Examples of this sort of vandalism Transport Minister Joe Maswanganyi said, have occurred in the Western Cape and at Nancefield station in Gauteng.
Speaking to the transport portfolio committee about state capture yesterday, Maswanganyi also answered questions about the functionality of the Passenger Rail Agency of South Africa. He said he had raised the matter of security on trains with his Cabinet colleague, Police Minister Fikile Mbalula.
At Nancefield, he said, the station was given a R12m revamp. “The day we finished everything was vandalised overnight and R12m went down.” Despite these attacks on trains and rail infrastructure, he said, the department was committed.
“We believe we have to provide a reliable metro trail because most of our people rely on it as a means of transport.” In the Western Cape, he said, there was a cartel that was dealing in copper wires. In the province R8m was going to be spent to improve rail services.
Train sets that had been set alight would also be returned to service. “We believe we are going to bring back not less than 60 sets on rail.” As part of improving the train service in the Western Cape, a high wall will also be erected between railway lines and some communities.

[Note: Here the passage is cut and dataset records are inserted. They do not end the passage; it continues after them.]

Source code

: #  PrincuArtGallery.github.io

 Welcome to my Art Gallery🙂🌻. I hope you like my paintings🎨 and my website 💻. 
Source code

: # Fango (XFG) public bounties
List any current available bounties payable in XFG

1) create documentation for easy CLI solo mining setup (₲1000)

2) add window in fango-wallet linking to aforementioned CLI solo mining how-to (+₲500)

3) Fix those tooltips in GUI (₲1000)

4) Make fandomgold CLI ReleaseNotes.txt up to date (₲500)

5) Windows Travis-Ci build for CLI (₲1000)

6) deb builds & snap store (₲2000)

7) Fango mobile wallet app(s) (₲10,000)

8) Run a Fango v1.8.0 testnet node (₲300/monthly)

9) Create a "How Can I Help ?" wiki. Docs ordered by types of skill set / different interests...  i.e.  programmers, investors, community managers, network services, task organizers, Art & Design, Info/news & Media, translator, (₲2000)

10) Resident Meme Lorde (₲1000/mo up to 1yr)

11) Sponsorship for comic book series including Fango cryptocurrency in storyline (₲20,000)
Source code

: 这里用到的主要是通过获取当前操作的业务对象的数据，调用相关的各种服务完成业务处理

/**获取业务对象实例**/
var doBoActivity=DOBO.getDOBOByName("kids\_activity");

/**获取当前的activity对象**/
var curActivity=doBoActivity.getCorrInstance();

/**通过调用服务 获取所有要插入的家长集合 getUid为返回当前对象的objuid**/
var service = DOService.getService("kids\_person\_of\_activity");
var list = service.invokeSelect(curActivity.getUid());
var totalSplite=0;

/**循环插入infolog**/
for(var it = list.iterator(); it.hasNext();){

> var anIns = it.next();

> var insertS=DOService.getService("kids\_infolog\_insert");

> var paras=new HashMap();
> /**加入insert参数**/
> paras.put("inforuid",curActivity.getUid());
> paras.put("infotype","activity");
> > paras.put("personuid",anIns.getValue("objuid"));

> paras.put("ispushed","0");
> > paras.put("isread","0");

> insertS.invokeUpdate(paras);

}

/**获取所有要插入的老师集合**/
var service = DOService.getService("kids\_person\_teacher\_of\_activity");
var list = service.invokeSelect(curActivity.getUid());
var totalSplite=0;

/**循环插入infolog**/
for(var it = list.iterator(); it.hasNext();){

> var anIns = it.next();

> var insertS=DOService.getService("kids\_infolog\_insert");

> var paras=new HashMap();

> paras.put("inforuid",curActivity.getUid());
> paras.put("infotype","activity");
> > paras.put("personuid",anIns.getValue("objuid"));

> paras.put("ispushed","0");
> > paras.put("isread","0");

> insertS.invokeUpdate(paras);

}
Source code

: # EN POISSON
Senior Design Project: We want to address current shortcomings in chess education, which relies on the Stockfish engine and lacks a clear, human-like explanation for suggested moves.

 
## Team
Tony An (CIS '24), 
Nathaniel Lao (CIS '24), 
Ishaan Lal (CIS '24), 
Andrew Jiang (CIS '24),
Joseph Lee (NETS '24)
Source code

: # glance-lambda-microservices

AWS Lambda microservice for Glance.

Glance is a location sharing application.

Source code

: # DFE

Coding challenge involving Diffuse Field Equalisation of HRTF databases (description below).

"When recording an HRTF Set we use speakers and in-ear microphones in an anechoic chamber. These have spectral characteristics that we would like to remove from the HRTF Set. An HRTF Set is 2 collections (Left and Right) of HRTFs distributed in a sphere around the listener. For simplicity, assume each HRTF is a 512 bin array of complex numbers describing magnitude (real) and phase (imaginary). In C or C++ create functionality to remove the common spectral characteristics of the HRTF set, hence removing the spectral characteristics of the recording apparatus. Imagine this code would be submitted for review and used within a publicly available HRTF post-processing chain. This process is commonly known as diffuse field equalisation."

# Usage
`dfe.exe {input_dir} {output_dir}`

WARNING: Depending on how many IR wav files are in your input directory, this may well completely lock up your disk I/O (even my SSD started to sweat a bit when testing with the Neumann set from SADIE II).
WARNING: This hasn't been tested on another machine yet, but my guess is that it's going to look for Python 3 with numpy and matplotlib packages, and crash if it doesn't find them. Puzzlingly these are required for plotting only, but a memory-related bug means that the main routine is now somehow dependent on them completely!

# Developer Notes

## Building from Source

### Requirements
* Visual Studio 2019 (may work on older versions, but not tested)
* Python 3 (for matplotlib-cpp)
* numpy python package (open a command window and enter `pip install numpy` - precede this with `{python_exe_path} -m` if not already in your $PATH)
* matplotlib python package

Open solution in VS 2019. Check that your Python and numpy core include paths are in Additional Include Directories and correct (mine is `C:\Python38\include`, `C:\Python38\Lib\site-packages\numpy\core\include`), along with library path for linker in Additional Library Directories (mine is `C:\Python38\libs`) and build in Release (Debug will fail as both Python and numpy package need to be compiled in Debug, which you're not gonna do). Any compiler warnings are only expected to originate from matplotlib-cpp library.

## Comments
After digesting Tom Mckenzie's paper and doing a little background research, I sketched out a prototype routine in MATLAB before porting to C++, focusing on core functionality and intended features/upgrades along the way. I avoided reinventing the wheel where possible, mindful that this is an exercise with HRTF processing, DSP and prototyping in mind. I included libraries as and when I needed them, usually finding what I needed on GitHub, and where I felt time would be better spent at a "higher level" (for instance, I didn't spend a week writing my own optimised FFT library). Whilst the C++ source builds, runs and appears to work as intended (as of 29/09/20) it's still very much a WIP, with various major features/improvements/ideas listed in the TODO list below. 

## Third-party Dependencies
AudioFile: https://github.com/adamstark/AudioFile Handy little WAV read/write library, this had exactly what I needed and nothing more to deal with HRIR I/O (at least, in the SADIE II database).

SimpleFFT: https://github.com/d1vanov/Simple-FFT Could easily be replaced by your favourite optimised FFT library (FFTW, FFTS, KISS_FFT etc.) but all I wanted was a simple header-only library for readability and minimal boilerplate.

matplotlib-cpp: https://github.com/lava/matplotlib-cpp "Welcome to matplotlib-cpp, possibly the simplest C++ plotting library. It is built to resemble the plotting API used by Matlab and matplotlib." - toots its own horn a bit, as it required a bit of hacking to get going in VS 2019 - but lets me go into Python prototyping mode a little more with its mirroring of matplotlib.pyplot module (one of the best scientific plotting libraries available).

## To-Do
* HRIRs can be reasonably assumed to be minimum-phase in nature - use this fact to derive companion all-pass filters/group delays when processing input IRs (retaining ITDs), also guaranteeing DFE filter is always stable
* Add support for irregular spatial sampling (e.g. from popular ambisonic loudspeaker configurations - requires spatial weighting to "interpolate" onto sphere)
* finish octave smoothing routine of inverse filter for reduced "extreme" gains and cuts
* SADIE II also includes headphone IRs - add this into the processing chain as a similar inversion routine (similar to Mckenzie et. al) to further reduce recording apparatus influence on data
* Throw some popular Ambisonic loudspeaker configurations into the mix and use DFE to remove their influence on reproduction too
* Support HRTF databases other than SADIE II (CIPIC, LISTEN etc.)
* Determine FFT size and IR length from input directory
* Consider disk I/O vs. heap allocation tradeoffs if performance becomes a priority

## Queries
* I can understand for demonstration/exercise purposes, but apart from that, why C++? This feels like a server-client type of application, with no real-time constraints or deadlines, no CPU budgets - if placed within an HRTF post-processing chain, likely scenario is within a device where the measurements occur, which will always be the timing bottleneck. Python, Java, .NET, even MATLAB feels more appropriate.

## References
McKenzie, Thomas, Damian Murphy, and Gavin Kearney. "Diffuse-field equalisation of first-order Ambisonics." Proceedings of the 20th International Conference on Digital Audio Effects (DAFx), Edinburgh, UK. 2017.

“There are forces which burn our trains for reasons known only to them. There are areas where we are going to erect a wall to deter people.”
He also briefed the portfolio committee on the steps taken to carry out remedial action as proposed by former public protector Thuli Madonsela in her report about the Passenger Rail Agency of South Africa called Derailed, which was released in August 2015. In her report, Madonsela flagged 38 transactions, which together totalled R3.5bn.
She asked that these transactions be probed. Madonsela also urged former Prasa CEO Lucky Montana and other functionaries be investigated.